Input material –
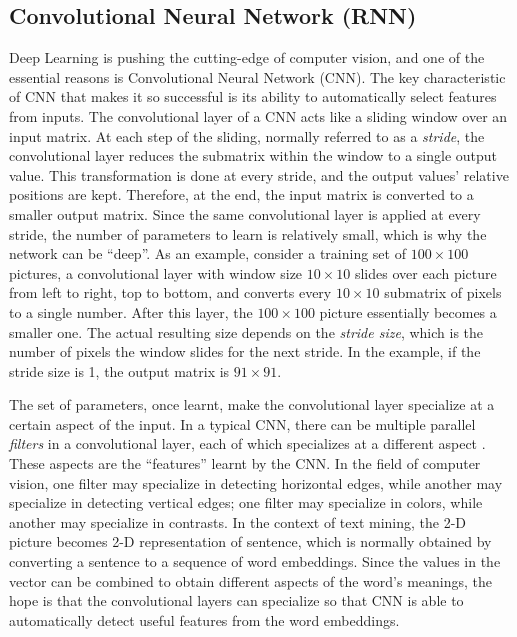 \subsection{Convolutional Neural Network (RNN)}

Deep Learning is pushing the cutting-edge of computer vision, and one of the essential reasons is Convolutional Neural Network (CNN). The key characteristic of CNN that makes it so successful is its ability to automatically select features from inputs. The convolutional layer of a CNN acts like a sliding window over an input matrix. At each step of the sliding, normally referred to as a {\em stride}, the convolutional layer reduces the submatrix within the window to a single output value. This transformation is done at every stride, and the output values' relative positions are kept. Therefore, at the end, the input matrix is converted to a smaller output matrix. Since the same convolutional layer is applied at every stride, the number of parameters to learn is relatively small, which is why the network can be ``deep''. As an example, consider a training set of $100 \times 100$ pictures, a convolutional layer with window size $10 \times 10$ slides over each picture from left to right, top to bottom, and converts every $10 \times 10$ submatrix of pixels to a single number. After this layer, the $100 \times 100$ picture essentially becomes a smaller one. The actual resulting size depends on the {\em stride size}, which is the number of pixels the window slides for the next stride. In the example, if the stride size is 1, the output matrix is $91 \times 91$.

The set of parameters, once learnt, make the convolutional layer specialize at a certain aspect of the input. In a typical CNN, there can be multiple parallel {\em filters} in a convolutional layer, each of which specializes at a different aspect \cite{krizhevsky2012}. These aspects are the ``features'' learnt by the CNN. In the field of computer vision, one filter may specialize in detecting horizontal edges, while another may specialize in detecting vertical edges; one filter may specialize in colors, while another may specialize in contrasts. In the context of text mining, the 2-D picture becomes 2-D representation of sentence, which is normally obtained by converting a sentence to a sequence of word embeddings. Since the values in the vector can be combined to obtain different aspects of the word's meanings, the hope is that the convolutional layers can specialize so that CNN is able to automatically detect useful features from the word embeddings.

* * *

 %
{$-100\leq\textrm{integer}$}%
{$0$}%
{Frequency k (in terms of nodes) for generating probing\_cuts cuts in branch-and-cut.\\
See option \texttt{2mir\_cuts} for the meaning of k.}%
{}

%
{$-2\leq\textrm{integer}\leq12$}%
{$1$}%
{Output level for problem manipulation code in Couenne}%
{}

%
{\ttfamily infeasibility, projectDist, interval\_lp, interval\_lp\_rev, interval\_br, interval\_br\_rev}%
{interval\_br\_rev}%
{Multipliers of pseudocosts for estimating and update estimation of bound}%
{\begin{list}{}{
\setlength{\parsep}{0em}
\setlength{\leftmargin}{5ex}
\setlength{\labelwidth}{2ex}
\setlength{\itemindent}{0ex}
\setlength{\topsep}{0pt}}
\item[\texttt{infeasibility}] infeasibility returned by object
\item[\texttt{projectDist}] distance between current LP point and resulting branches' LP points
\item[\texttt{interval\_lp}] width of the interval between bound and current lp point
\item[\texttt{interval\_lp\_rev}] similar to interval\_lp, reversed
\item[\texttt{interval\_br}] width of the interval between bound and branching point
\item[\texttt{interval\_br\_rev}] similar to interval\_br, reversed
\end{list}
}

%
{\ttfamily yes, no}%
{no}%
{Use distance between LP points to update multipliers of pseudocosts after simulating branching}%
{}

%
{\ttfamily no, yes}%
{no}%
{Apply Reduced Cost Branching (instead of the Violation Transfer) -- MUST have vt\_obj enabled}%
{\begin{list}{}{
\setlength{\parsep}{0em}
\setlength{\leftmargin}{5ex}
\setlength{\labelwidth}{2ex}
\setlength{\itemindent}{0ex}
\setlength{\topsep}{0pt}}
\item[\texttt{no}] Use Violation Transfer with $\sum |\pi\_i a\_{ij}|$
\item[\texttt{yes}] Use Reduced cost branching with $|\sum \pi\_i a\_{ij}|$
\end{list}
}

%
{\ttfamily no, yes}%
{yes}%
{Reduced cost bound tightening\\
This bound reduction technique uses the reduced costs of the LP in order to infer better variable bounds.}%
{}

--

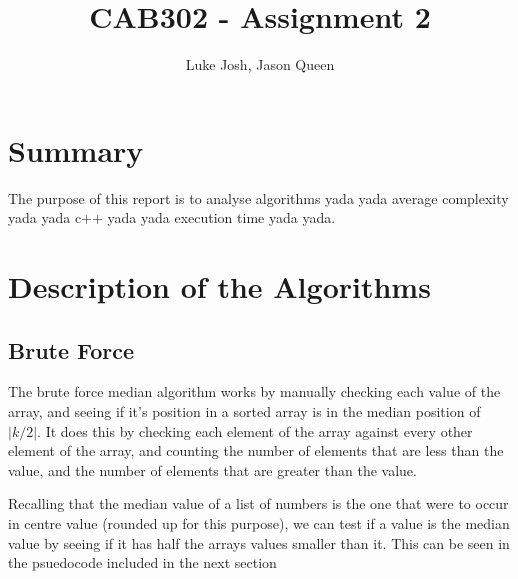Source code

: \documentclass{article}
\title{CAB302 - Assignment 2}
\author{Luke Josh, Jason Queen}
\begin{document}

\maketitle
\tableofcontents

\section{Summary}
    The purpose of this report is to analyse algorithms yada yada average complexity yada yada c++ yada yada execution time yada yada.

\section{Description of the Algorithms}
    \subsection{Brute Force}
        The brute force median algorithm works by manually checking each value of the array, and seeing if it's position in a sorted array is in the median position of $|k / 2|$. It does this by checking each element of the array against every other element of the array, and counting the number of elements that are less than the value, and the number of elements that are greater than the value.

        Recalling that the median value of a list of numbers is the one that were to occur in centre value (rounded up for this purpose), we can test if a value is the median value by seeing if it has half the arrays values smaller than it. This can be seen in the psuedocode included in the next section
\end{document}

Problem description – Where the word "points" appears in a line of the listing, that line is counted once; give the total alone.

Solution for this task – 2